Records from a collection
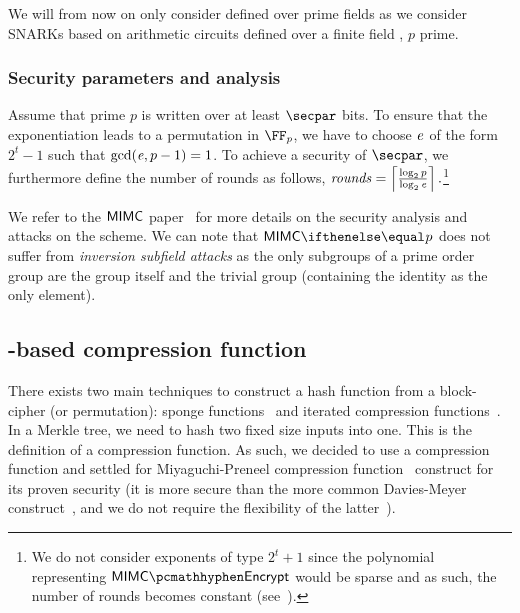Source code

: We will from now on only consider \mimc{} defined over prime fields as we consider SNARKs based on arithmetic circuits defined over a finite field , $p$ prime.

\subsubsection{Security parameters and analysis}\label{instantiation:mkhash:mimc-encryption:security}

Assume that prime $p$ is written over at least $\secpar$ bits. To ensure that the exponentiation leads to a permutation in $\FFx{p}$, we have to choose $\mathit{e}{}$ of the form $2^t-1$ such that $\gcd(\mathit{e}{}, p-1) = 1$. To achieve a security of $\secpar$, we furthermore define the number of rounds as follows, $\mathit{rounds} = \left\lceil \frac{\log_2 p}{\log_2 \mathit{e}{}} \right\rceil. $\footnote{We do not consider exponents of type $2^t+1$ since the polynomial representing $\mimcEnc$ would be sparse and as such, the number of rounds becomes constant (see~\cite[Section 5.3]{albrecht2016mimc}).}

We refer to the $\mathsf{MIMC{}}$ paper~\cite[Section 4.2 and 5.1]{albrecht2016mimc} for more details on the security analysis and attacks on the scheme. We can note that $\mimcPrime{p}$ does not suffer from \emph{inversion subfield attacks} as the only subgroups of a prime order group are the group itself and the trivial group (containing the identity as the only element).

\subsection{\mimc{}-based compression function}\label{instantiation:mkhash:mimc-compressionf}

There exists two main techniques to construct a hash function from a block-cipher (or permutation): sponge functions~\cite{bertoni2007sponge} and iterated compression functions~\cite{black2002black}.
In a Merkle tree, we need to hash two fixed size inputs into one. This is the definition of a compression function. As such, we decided to use a compression function and settled for Miyaguchi-Preneel compression function~\cite[$f_3$ function]{black2002black} construct for its proven security (it is more secure than the more common Davies-Meyer construct~\cite[$f_5$ function]{black2002black}, and we do not require the flexibility of the latter~\cite[Section 3]{gazzoni2006maelstrom}).

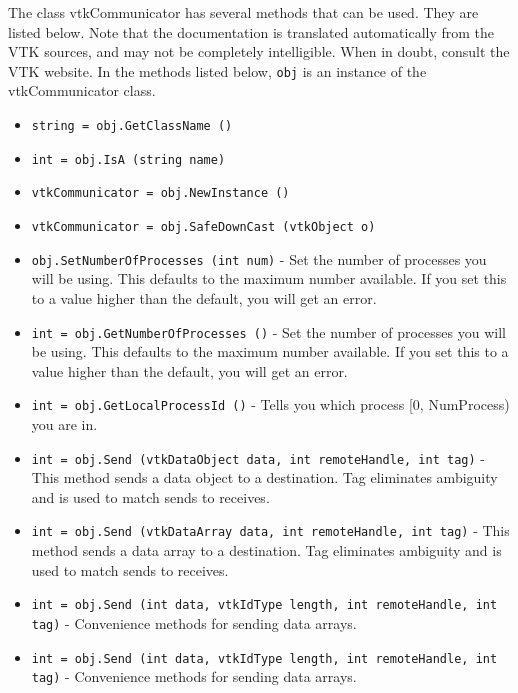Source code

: The class vtkCommunicator has several methods that can be used.
  They are listed below.
Note that the documentation is translated automatically from the VTK sources,
and may not be completely intelligible.  When in doubt, consult the VTK website.
In the methods listed below, \verb|obj| is an instance of the vtkCommunicator class.
\begin{itemize}
\item  \verb|string = obj.GetClassName ()|

\item  \verb|int = obj.IsA (string name)|

\item  \verb|vtkCommunicator = obj.NewInstance ()|

\item  \verb|vtkCommunicator = obj.SafeDownCast (vtkObject o)|

\item  \verb|obj.SetNumberOfProcesses (int num)| -  Set the number of processes you will be using.  This defaults
 to the maximum number available.  If you set this to a value
 higher than the default, you will get an error.

\item  \verb|int = obj.GetNumberOfProcesses ()| -  Set the number of processes you will be using.  This defaults
 to the maximum number available.  If you set this to a value
 higher than the default, you will get an error.

\item  \verb|int = obj.GetLocalProcessId ()| -  Tells you which process [0, NumProcess) you are in.

\item  \verb|int = obj.Send (vtkDataObject data, int remoteHandle, int tag)| -  This method sends a data object to a destination.
 Tag eliminates ambiguity
 and is used to match sends to receives.

\item  \verb|int = obj.Send (vtkDataArray data, int remoteHandle, int tag)| -  This method sends a data array to a destination.
 Tag eliminates ambiguity
 and is used to match sends to receives.

\item  \verb|int = obj.Send (int data, vtkIdType length, int remoteHandle, int tag)| -  Convenience methods for sending data arrays.

\item  \verb|int = obj.Send (int data, vtkIdType length, int remoteHandle, int tag)| -  Convenience methods for sending data arrays.


\end{itemize}
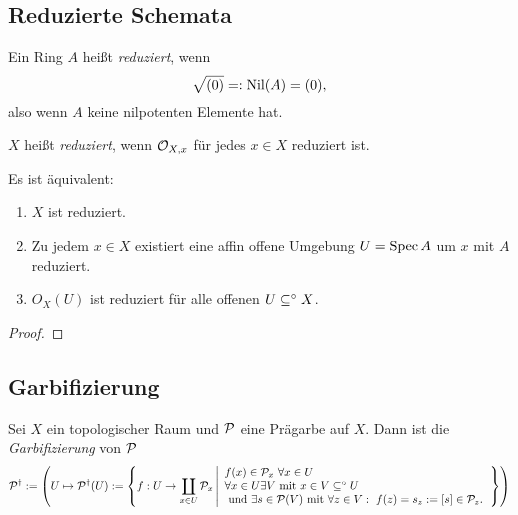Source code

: \subsection{Reduzierte Schemata}

\begin{definition}
    Ein Ring $A$ heißt \emph{reduziert}, wenn
    \[ \sqrt{(0)} =: \operatorname{Nil}(A) = (0),\]
    also wenn $A$ keine nilpotenten Elemente hat.
\end{definition}

\begin{definition}
    $X$ heißt \emph{reduziert}, wenn $\mathcal{O}_{X,x}$ für jedes $x \in X$
    reduziert ist.
\end{definition}

\begin{satz}
    Es ist äquivalent:
    \begin{enumerate}
      \item $X$ ist reduziert.
      \item Zu jedem $x \in X$ existiert eine affin offene Umgebung 
        $U = \operatorname{Spec} A$ um $x$ mit $A$ reduziert.
      \item $O_X(U)$ ist reduziert für alle offenen $U\subseteq^\circ X$. 
    \end{enumerate}
\end{satz}
\begin{proof}
    \TODO
\end{proof}


\subsection{Garbifizierung}

\begin{definition}[Garbifizierung]
    \renewcommand{\P}{\cal P}
    Sei $X$ ein topologischer Raum und $\P$ eine Prägarbe auf $X$.
    Dann ist die \emph{Garbifizierung} von $\P$
    \[
        \P^\dagger := \left( U \mapsto \P^\dagger(U)
            := \left\{f : U \to \coprod_{x \in U} \P_x \left|
            \begin{array}{l} f(x) \in \P_x \ \forall x \in U \\
            \forall x \in U \exists V \text{ mit } x\in V\osubset U\\
            \text{ und }\exists s \in \P(V) \text{ mit }
            \forall z\in V:\ f(z) = s_z := [s] \in \P_z.
            \end{array}\right.\right\} \right)
    \]
\end{definition}

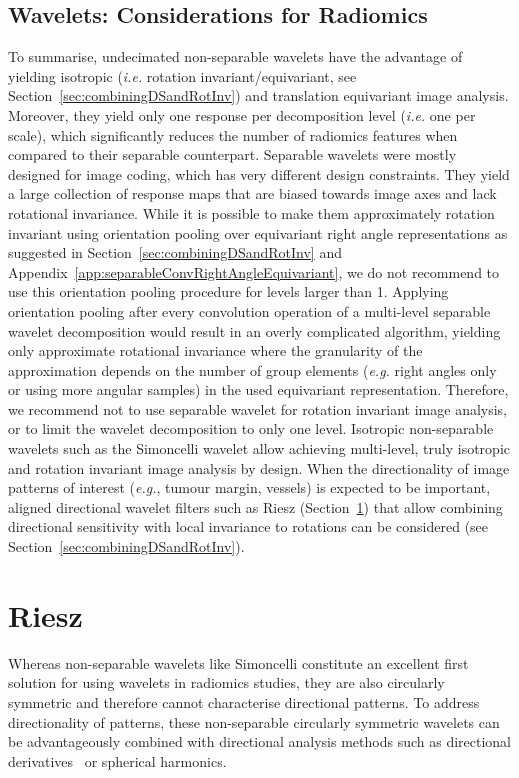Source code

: \documentclass[fleqn,a4paper,oneside,openany]{book}
\begin{document}
\subsection{Wavelets: Considerations for Radiomics}\label{sec:waveletConsiderations}
%
To summarise, undecimated non-separable wavelets have the advantage of yielding isotropic (\textit{i.e.} rotation invariant/equivariant, see Section~\ref{sec:combiningDSandRotInv}) and translation equivariant image analysis. Moreover, they yield only one response per decomposition level (\textit{i.e.} one per scale), which significantly reduces the number of radiomics features when compared to their separable counterpart.
%
Separable wavelets were mostly designed for image coding, which has very different design constraints.
They yield a large collection of response maps that are biased towards image axes and lack rotational invariance.
While it is possible to make them approximately rotation invariant using orientation pooling over equivariant right angle representations as suggested in Section~\ref{sec:combiningDSandRotInv} and Appendix~\ref{app:separableConvRightAngleEquivariant}, we do not recommend to use this orientation pooling procedure for levels larger than 1.
Applying orientation pooling after every convolution operation of a multi-level separable wavelet decomposition would result in an overly complicated algorithm, yielding only approximate rotational invariance where the granularity of the approximation depends on the number of group elements (\emph{e.g.} right angles only or using more angular samples) in the used equivariant representation.
Therefore, we recommend not to use separable wavelet for rotation invariant image analysis, or to limit the wavelet decomposition to only one level.
Isotropic non-separable wavelets such as the Simoncelli wavelet allow achieving multi-level, truly isotropic and rotation invariant image analysis by design.
When the directionality of image patterns of interest (\textit{e.g.}, tumour margin, vessels) is expected to be important, aligned directional wavelet filters such as Riesz (Section~\ref{sec:Riesz}) that allow combining directional sensitivity with local invariance to rotations can be considered (see Section~\ref{sec:combiningDSandRotInv}).
%

\section{Riesz}\label{sec:Riesz}
%
Whereas non-separable wavelets like Simoncelli constitute an excellent first solution for using wavelets in radiomics studies, they are also circularly symmetric and therefore cannot characterise directional patterns.
To address directionality of patterns, these non-separable circularly symmetric wavelets can be advantageously combined with directional analysis methods such as directional derivatives~\cite{Prasanna2014} or spherical harmonics.
\end{document}

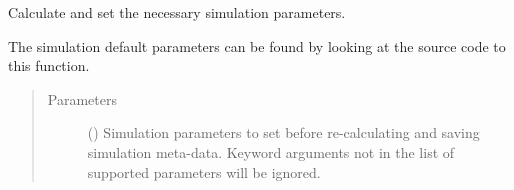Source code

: \documentclass[letterpaper,10pt,english]{sphinxmanual}
\begin{document}
\begin{fulllineitems}
\begin{fulllineitems}
\label{\detokenize{modules/simulation:simulation.Simulation.set_log_level}}
\end{fulllineitems}


\begin{fulllineitems}
\label{\detokenize{modules/simulation:simulation.Simulation.set_logfile_level}}
\end{fulllineitems}


\begin{fulllineitems}
\label{\detokenize{modules/simulation:simulation.Simulation.set_scheduler_args}}
\end{fulllineitems}


\begin{fulllineitems}
\label{\detokenize{modules/simulation:simulation.Simulation.set_terminal_level}}
\end{fulllineitems}


\begin{fulllineitems}
\label{\detokenize{modules/simulation:simulation.Simulation.set_version}}
\end{fulllineitems}


\begin{fulllineitems}
\label{\detokenize{modules/simulation:simulation.Simulation.simulation_parameters}}
Calculate and set the necessary simulation parameters.

The simulation default parameters can be found by looking at the source code to this function.
\begin{quote}\begin{description}
\item[{Parameters}] \leavevmode
{} () \textendash{} Simulation parameters to set before re-calculating and saving simulation meta-data. Keyword arguments not in the list of supported parameters will be ignored.


\end{description}
\end{quote}
\end{fulllineitems}
\end{fulllineitems}
\end{document}
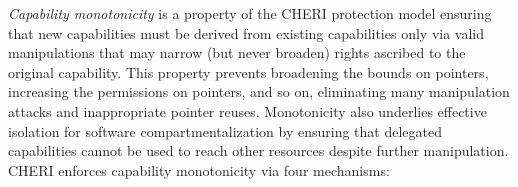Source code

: \textit{Capability monotonicity} is a property of the CHERI protection model
ensuring that new capabilities must be derived
from existing capabilities only via valid manipulations that may narrow (but
never broaden) rights ascribed to the original capability.
This property prevents broadening the bounds on pointers, increasing the
permissions on pointers, and so on, eliminating many manipulation attacks and
inappropriate pointer reuses.
Monotonicity also underlies effective isolation for software
compartmentalization by ensuring that delegated capabilities cannot be used to
reach other resources despite further manipulation.
CHERI enforces capability monotonicity via four mechanisms:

The problem »
When you reach the line that has "Dann ist die" in the data above, start repeating lines exactly, and stop after the line that has "They yield a"; pictures stay out.

Response for this exercise »
    Dann ist die \emph{Garbifizierung} von $\P$
    \[
        \P^\dagger := \left( U \mapsto \P^\dagger(U)
            := \left\{f : U \to \coprod_{x \in U} \P_x \left|
            \begin{array}{l} f(x) \in \P_x \ \forall x \in U \\
            \forall x \in U \exists V \text{ mit } x\in V\osubset U\\
            \text{ und }\exists s \in \P(V) \text{ mit }
            \forall z\in V:\ f(z) = s_z := [s] \in \P_z.
            \end{array}\right.\right\} \right)
    \]
\end{definition}

Source code

: \documentclass[fleqn,a4paper,oneside,openany]{book}
\begin{document}
\subsection{Wavelets: Considerations for Radiomics}\label{sec:waveletConsiderations}
%
To summarise, undecimated non-separable wavelets have the advantage of yielding isotropic (\textit{i.e.} rotation invariant/equivariant, see Section~\ref{sec:combiningDSandRotInv}) and translation equivariant image analysis. Moreover, they yield only one response per decomposition level (\textit{i.e.} one per scale), which significantly reduces the number of radiomics features when compared to their separable counterpart.
%
Separable wavelets were mostly designed for image coding, which has very different design constraints.
They yield a large collection of response maps that are biased towards image axes and lack rotational invariance.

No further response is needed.